### [Exercise inputs]
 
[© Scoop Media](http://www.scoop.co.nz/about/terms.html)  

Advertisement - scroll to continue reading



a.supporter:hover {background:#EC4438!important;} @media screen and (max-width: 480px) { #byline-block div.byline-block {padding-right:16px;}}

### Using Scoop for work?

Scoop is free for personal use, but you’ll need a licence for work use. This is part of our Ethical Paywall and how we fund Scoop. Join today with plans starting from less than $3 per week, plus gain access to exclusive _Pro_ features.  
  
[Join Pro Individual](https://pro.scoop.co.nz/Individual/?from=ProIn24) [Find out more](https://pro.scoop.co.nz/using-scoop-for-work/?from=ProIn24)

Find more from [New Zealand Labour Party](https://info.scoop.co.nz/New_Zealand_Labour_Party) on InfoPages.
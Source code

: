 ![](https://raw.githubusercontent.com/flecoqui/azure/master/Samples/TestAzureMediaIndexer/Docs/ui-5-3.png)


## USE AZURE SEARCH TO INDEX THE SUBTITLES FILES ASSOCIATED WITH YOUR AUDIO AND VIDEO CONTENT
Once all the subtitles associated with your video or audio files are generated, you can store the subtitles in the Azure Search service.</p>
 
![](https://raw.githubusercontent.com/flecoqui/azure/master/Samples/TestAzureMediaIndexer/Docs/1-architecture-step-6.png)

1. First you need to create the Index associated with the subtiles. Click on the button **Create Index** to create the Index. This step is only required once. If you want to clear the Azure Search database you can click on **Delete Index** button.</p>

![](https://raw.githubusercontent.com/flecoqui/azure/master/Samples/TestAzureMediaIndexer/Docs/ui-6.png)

### [Task requirements]
The only reply wanted is the number of lines in the records above containing the word "flecoqui".

### [Written response]
3